Sampai di Volendam sudah sekitar jam 2 siang, perut sudah terasa lapar. Putri saya Vira, sudah pernah ke Volendam di tahun 2010 saat ikut misi budaya dari sekolahnya SMA Labschool kebayoran, dia merekomendasikan restoran dimana rombongan mereka makan siang dulu, namanya De Koe, menunya steak dan fish and chips. Berhubung ini desa nelayan, saya pesan fish and chips, sementara anak-anak pesan steak. Memang yummy makanannya, home cooking taste gitu deh.. Ini restoran tradisional banget, dikelola keluarga sepertinya. Saat diminta bill, waiternya nulis bill nya di taplak meja..! hehehe.. nggak terima kartu kredit pula.. cash only. Makan berempat disini costnya sekitar 70 euro. Nggak jauh beda lah kalo kita makan di steak house di Jakarta.

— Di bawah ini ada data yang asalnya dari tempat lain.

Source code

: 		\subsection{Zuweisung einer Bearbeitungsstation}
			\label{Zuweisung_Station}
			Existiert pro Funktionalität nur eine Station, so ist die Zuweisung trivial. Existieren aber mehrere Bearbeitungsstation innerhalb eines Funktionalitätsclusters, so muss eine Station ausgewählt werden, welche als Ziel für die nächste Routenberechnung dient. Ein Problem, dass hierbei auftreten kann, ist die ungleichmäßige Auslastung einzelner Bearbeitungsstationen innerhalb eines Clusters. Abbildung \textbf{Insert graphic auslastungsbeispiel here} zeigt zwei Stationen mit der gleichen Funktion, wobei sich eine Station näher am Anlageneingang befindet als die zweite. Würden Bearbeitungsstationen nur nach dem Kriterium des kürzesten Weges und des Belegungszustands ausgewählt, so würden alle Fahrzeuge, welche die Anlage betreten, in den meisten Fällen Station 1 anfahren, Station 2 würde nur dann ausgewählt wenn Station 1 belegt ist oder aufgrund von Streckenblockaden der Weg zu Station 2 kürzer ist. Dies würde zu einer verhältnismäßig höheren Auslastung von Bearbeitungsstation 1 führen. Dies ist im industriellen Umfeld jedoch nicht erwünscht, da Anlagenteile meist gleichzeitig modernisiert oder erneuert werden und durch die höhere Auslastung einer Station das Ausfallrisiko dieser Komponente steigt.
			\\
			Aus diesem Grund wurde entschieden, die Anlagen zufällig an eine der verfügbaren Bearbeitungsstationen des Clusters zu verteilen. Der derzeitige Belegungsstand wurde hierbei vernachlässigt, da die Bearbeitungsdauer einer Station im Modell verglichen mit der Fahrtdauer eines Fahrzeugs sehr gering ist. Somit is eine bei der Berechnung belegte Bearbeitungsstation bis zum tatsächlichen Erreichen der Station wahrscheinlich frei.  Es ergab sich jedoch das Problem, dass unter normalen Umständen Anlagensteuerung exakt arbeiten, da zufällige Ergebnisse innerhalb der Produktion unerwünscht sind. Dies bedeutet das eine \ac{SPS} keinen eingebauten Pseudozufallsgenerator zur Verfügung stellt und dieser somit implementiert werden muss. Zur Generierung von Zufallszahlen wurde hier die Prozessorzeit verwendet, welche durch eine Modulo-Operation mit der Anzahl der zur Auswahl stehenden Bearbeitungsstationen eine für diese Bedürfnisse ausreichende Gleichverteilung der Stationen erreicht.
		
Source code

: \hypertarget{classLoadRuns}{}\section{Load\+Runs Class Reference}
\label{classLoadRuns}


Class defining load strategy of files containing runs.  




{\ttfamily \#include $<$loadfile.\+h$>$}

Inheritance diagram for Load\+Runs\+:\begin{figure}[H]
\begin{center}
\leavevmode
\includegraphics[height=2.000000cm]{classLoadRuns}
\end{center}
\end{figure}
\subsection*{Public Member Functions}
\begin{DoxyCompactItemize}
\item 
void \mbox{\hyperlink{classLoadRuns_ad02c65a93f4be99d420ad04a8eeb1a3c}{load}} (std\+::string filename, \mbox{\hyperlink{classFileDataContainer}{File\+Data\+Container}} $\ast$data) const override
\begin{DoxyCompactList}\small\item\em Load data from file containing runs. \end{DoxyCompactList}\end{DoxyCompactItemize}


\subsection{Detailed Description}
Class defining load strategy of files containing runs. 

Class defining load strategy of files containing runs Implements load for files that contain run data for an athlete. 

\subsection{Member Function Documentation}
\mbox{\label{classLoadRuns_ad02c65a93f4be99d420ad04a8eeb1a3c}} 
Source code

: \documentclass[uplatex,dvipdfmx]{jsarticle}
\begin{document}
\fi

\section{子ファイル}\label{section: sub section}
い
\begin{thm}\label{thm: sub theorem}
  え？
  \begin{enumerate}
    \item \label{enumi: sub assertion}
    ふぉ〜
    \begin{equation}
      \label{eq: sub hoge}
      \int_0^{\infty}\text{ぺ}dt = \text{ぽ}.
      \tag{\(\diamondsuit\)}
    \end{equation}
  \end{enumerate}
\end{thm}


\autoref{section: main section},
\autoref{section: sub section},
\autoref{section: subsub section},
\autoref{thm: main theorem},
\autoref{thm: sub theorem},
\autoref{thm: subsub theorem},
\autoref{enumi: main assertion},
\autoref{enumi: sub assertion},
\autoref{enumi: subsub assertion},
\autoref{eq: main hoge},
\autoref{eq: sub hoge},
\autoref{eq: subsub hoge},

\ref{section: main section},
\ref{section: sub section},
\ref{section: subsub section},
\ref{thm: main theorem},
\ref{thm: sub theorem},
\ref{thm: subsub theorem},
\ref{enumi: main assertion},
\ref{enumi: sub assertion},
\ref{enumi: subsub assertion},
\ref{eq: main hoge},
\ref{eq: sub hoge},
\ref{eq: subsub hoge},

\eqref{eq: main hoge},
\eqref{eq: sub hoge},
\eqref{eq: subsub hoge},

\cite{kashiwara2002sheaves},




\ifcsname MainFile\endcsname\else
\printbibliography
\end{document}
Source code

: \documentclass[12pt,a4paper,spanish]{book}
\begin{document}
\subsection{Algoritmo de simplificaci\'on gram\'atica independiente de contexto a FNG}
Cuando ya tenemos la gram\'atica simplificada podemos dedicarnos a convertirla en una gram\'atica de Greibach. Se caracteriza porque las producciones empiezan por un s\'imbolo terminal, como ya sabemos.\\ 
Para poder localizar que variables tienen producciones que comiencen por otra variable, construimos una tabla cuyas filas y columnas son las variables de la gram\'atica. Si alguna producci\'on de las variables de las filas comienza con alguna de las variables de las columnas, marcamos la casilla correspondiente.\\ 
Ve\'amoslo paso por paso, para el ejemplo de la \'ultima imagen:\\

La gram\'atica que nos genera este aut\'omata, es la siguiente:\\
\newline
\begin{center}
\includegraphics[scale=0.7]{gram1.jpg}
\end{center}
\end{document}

Kelar makan, kita menuju tempat foto dengan pakaian tradisional. Saat di depan studio foto, saya melihat seorang dengan wajah yang familiar berdiri disitu, setelah meningat-ingat.. saya tegur dia.. Loe adiknya Givrey kan..? (Givrey adalah teman kuliah saya di FEUI), dia terlihat kaget.. eh.. loe kan yang dulu di Glasgow, temen abang gw..? Ternyata benar di Andy, adiknya Givrey. Saya kenal Andy, karena dulu saat saya selesai kuliah di Glasgow dan mau pulang ke Jakarta, Andy inilah yang meneruskan sewa apartemen kami di Pinkston Drive,Glasgow. Akhirnya kami pun ngobrol dan reuni kecil2an sambil mengenang masa-masa di Glasgow. What a small world.. ketemu lagi dengan teman yang sudah lama sekali nggak ketemu, di pelosok negeri orang..:) Andy bersama anak dan istrinya baru saja foto disitu.
Display depan studio foto ini sendiri semacam Indonesian wall of fame, hampir semua foto yang dipajang di depan adalah pesohor dari Indonesia, mulai mantan presiden (GusDur, Mega), politisi, aktor, penyanyi. Rano Karno, Titik Puspa, Maya Rumantir, Mi’ing dll. Selain orang2 Indonesia, yang bukan orang Indonesia rasanya hanya pemain bola asal Brasil, Ronaldo.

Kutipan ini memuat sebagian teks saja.